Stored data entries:
--- START ---
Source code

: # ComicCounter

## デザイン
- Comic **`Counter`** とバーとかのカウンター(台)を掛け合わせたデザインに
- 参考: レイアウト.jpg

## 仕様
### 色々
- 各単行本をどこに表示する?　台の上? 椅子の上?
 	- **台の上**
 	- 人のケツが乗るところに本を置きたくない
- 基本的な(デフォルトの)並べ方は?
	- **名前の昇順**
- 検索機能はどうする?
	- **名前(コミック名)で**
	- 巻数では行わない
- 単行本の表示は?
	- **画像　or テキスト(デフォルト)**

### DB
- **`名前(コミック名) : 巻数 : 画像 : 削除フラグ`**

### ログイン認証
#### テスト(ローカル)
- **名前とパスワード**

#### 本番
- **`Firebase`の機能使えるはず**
--- END ---
§ **Your assignment**:
Set out, exactly as written, the lines from the line with "- 参考: レイアウト.jpg" to the last line of the records, inclusive, and only those lines.

§ **Response box**:
- 参考: レイアウト.jpg

## 仕様
### 色々
- 各単行本をどこに表示する?　台の上? 椅子の上?
 	- **台の上**
 	- 人のケツが乗るところに本を置きたくない
- 基本的な(デフォルトの)並べ方は?
	- **名前の昇順**
- 検索機能はどうする?
	- **名前(コミック名)で**
	- 巻数では行わない
- 単行本の表示は?
	- **画像　or テキスト(デフォルト)**

### DB
- **`名前(コミック名) : 巻数 : 画像 : 削除フラグ`**

### ログイン認証
#### テスト(ローカル)
- **名前とパスワード**

#### 本番
- **`Firebase`の機能使えるはず**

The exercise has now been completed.